Taking Stock / Eli Landau Doesn't Get It

The prime minister is certainly blessed with plenty of friends - beyond the ones in Kfar Malal, that is.

One of them, one Eli Landau, hastened to Sharon's aid this weekend and penned an article for Ma'ariv called "The friends of Elyakim," namely Rubinstein, Israel's attorney general.

In his piece, Landau explained why the prime minister's intervention to wrest more compensation for his Kfar Malal neighbors, beyond what the Public Works Authority meant to give them, was not only proper, but obligatory.

The crux of the article is the story of a request Landau got, when serving as mayor of Herzliya, from Rubinstein, who asked the mayor to help his friends who were operating a carpentry workshop without a license.

Landau uses the story of Rubinstein and the carpenters as a parable proving that Sharon's actions were perfectly proper. Everybody does it, even the attorney general himself.

Landau's article is a crazy quilt of hypocrisy, demagoguery and sanctimoniousness. It is not worthy of attention, but does pose another opportunity to showcase the perfectly improper norm of "helping out friends" and cronies of the people in power, as described by Landau, today the chairman of the Israel Electric Corporation, no less.

So first of all, when Rubinstein asked for Landau's help, he was not Israel's attorney general. Landau's article does not say when Rubinstein wrote that letter, but we may assume neither gentleman was subordinate to the other. Meaning, Landau could have refused to act, if he deemed the request improper.

What a guy

The case of Prime Minister Ariel Sharon and the director-general of the Transportation Ministry is entirely different. The director-general is a political appointment who knows well what a phone call from the distinguished prime minister himself means. He also knows the price of failing to comply with the persons marked out as friends of the throne. Friends so close, in fact, that the premier chooses to phone and intervene over their lousy dunam and a quarter.

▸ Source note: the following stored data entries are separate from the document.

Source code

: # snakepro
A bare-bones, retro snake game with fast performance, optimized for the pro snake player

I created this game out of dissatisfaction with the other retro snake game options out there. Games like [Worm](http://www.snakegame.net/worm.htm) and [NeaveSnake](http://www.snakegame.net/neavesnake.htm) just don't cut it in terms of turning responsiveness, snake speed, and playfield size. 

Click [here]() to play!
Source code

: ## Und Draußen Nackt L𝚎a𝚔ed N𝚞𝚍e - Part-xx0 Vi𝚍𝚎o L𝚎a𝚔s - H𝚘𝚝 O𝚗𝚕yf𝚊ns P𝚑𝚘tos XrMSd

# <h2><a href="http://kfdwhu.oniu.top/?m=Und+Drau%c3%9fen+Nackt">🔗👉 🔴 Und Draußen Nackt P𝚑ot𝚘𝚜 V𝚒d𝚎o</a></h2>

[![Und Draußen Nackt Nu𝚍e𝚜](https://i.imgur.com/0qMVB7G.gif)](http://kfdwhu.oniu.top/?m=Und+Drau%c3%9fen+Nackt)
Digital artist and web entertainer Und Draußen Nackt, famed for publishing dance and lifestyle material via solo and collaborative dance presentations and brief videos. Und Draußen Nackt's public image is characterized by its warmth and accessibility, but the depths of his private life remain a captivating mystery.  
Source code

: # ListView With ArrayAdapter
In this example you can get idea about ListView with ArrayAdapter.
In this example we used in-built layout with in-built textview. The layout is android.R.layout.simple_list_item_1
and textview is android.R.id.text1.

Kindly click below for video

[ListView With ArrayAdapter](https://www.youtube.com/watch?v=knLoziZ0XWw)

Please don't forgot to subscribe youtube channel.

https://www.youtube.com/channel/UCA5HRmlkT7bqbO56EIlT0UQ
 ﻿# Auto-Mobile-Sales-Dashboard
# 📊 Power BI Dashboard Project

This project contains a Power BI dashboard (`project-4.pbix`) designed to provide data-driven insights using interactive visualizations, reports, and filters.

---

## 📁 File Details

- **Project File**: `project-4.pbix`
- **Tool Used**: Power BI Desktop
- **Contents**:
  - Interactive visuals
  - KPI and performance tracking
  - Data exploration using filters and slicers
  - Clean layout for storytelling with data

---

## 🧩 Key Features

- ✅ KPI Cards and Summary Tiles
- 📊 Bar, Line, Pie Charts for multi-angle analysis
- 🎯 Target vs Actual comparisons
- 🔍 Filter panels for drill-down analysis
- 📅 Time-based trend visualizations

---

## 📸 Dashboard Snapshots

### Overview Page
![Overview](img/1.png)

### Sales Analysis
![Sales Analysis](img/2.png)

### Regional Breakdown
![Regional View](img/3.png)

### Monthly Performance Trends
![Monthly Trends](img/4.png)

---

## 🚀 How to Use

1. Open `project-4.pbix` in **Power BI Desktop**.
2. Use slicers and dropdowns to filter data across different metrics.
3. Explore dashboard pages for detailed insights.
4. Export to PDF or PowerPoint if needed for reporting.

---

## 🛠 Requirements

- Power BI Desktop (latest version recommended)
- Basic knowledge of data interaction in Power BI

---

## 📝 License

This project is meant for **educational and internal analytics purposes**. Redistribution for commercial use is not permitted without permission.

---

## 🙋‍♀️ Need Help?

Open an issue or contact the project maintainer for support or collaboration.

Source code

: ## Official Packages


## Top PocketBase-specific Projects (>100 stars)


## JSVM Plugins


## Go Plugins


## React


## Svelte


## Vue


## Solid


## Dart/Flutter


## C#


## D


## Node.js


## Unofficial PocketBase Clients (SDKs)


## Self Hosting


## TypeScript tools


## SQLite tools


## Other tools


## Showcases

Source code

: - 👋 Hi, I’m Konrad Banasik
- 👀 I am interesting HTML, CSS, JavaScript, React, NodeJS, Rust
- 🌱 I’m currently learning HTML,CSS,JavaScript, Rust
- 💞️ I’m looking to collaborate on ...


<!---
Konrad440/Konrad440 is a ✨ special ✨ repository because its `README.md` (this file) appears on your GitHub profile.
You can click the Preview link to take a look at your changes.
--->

At the time, Landau wrote, when he received the letter, he "praised Mr. Rubinstein for his show of humanity and warm-heartedness."

There you have it. That glowing description shows the worm wriggling at the core in all its glory. Public officials intervening for friends are "humane" and "warm-hearted," Landau would have it, which does not apply to public officials intervening for the downtrodden, disabled, dispossessed and the sundry other unfortunates trampled by the government. No, their lot is to go through the usual channels because they have no connections on high. It is not their luck to live next door or down the street from Eli or Arik.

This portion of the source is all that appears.